• _PROBLEM DESCRIPTION_:
Below are some entries. Repeat exactly the lines from the one with "- Memory efficiency for large documents" through the one with "a payment system", and only those.

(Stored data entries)
----------

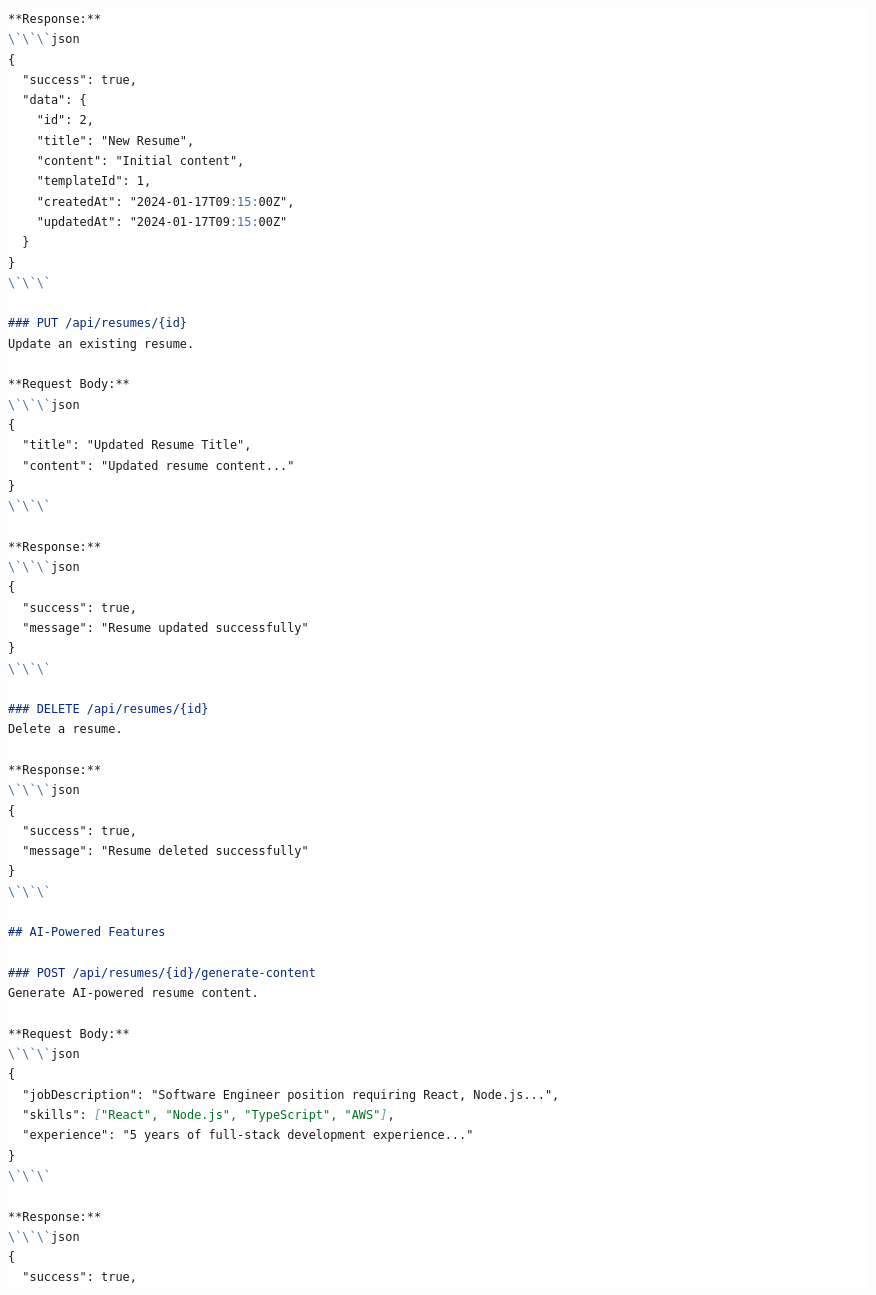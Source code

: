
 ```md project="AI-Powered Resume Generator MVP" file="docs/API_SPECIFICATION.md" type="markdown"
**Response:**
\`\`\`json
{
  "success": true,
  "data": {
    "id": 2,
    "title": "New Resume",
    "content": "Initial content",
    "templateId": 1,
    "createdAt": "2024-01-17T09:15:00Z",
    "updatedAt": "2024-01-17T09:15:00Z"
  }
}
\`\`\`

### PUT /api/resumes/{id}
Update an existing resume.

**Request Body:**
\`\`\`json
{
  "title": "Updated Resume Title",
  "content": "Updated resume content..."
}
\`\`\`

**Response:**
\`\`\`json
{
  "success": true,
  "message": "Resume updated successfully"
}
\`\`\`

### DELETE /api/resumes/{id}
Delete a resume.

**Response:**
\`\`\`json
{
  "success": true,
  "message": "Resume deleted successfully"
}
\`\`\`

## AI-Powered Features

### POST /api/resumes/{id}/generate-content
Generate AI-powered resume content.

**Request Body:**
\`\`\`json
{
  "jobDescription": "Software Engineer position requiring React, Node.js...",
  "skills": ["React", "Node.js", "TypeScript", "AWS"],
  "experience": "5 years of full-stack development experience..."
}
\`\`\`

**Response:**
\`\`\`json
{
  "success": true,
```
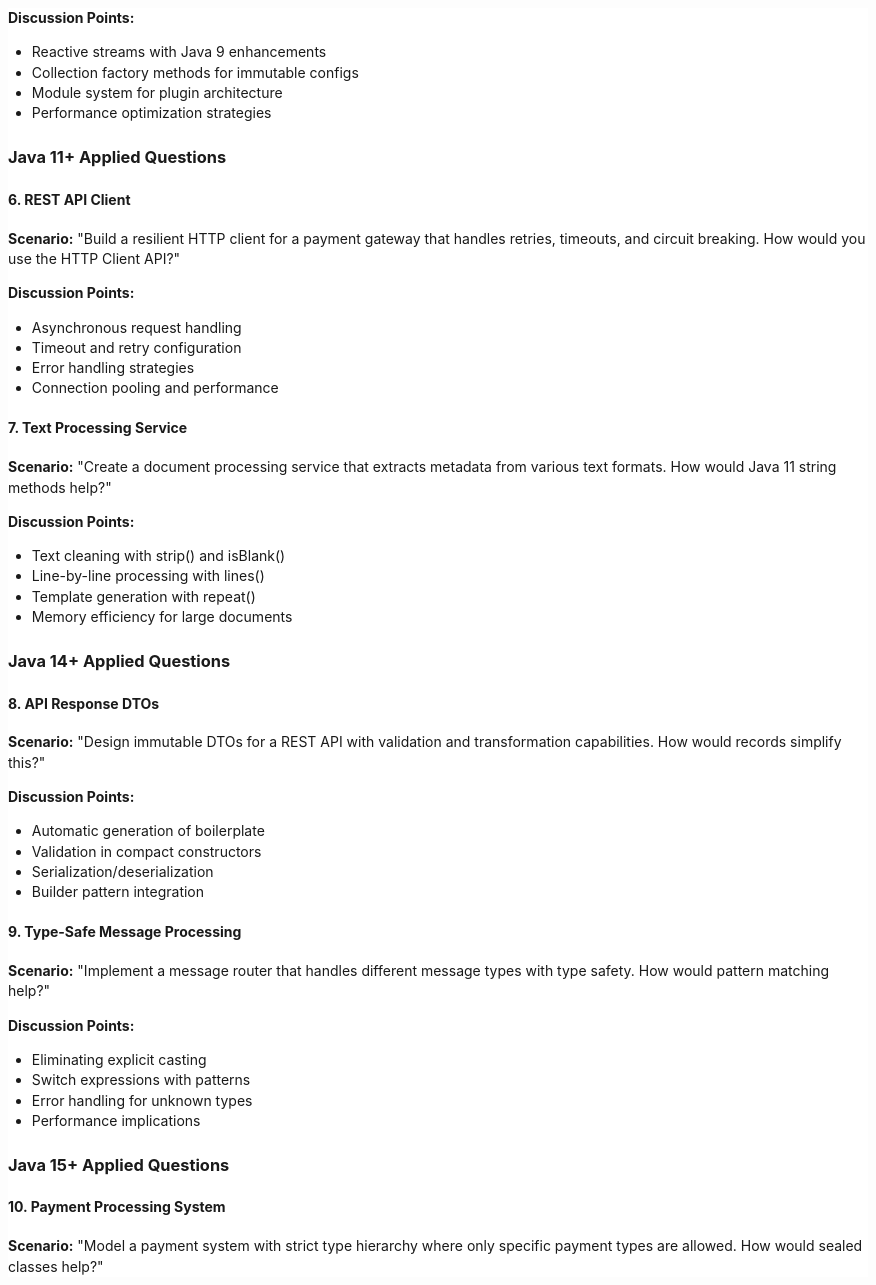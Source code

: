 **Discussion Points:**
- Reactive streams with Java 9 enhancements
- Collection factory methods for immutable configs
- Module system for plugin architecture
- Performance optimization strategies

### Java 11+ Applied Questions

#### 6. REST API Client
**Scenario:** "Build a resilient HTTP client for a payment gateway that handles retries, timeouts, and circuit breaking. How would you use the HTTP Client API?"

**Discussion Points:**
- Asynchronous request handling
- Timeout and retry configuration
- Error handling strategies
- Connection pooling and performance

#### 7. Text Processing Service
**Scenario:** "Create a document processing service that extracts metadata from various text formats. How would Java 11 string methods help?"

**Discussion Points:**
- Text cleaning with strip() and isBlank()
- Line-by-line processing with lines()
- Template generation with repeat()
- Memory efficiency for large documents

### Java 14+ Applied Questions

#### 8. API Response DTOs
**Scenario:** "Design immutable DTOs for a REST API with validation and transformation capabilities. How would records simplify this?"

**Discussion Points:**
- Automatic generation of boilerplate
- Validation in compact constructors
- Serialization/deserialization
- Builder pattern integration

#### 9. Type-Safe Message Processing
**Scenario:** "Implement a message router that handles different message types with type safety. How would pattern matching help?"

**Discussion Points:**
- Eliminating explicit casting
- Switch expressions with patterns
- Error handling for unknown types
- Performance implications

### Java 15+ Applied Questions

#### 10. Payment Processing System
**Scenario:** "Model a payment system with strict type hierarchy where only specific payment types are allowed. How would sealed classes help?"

----------

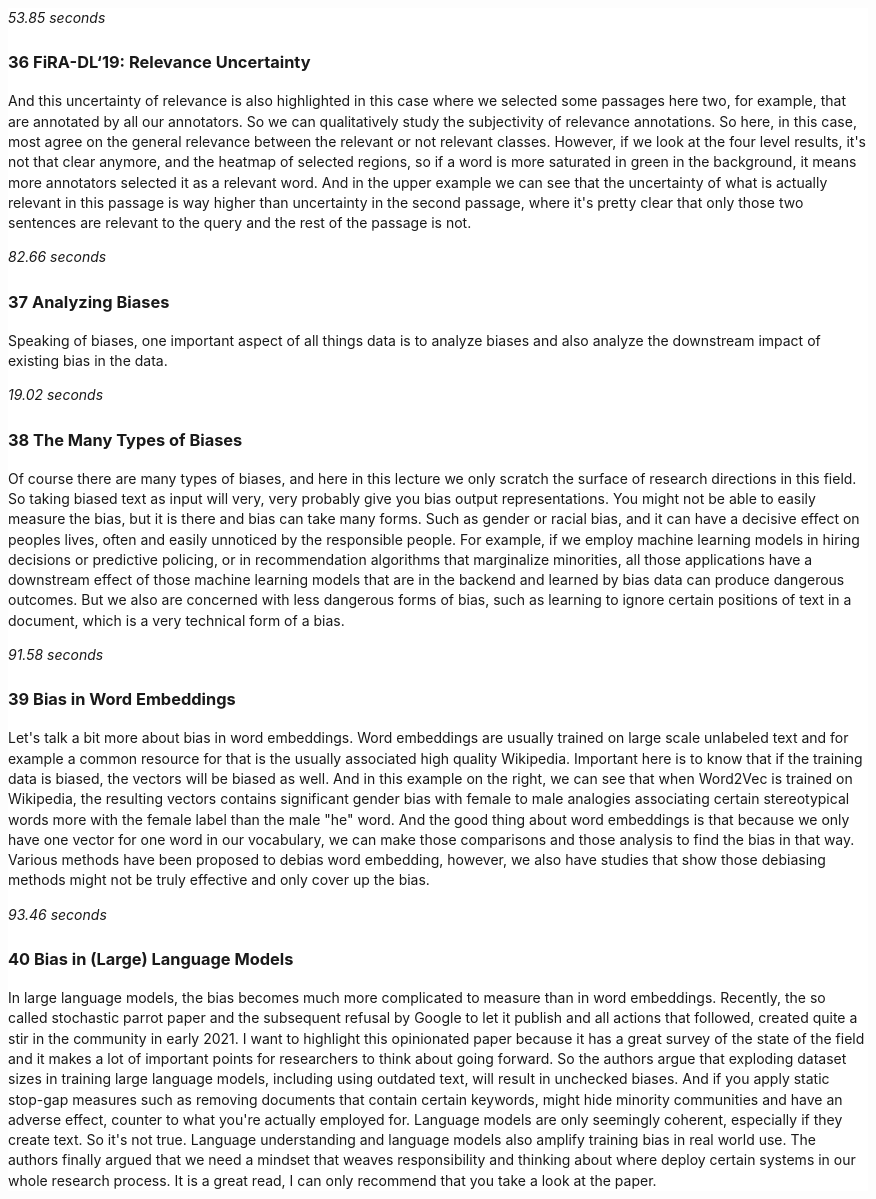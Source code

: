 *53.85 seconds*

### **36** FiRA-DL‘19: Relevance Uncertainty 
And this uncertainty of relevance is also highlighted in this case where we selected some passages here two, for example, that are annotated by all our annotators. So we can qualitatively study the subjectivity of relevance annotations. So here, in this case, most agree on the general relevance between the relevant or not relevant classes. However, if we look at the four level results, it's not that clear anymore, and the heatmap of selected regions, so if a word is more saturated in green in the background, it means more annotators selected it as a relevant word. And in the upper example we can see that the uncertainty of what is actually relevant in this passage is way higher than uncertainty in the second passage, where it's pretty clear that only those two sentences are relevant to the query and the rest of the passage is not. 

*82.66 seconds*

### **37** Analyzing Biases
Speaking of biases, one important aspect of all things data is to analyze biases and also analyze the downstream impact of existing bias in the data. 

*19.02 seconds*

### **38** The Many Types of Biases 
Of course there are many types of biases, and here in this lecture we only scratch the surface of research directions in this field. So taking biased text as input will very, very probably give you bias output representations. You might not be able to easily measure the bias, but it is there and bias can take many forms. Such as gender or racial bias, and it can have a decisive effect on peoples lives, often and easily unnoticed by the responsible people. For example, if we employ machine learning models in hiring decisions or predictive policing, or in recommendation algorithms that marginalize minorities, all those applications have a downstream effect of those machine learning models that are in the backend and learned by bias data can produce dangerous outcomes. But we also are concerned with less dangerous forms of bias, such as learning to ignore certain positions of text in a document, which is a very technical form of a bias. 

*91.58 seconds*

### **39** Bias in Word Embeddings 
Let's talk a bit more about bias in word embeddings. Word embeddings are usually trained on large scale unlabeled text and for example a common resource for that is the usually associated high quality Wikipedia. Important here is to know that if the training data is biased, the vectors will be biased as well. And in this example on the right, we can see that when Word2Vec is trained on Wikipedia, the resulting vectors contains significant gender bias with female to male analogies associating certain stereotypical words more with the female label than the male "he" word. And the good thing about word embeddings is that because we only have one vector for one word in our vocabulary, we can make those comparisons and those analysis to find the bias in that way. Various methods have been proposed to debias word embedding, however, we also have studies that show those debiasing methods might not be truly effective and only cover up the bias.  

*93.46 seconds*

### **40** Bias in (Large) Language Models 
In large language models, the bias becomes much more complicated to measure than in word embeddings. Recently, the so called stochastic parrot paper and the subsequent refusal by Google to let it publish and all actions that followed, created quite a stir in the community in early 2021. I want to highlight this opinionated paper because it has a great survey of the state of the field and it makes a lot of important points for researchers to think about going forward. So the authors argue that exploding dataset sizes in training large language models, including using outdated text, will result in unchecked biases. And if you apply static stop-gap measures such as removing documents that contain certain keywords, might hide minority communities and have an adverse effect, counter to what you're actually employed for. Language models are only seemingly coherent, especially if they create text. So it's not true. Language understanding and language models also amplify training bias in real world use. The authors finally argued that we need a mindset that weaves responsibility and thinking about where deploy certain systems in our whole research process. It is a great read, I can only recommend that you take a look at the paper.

----------

• _OUTPUT FOR THIS EXERCISE_:
- Memory efficiency for large documents

### Java 14+ Applied Questions

#### 8. API Response DTOs
**Scenario:** "Design immutable DTOs for a REST API with validation and transformation capabilities. How would records simplify this?"

**Discussion Points:**
- Automatic generation of boilerplate
- Validation in compact constructors
- Serialization/deserialization
- Builder pattern integration

#### 9. Type-Safe Message Processing
**Scenario:** "Implement a message router that handles different message types with type safety. How would pattern matching help?"

**Discussion Points:**
- Eliminating explicit casting
- Switch expressions with patterns
- Error handling for unknown types
- Performance implications

### Java 15+ Applied Questions

#### 10. Payment Processing System
**Scenario:** "Model a payment system with strict type hierarchy where only specific payment types are allowed. How would sealed classes help?"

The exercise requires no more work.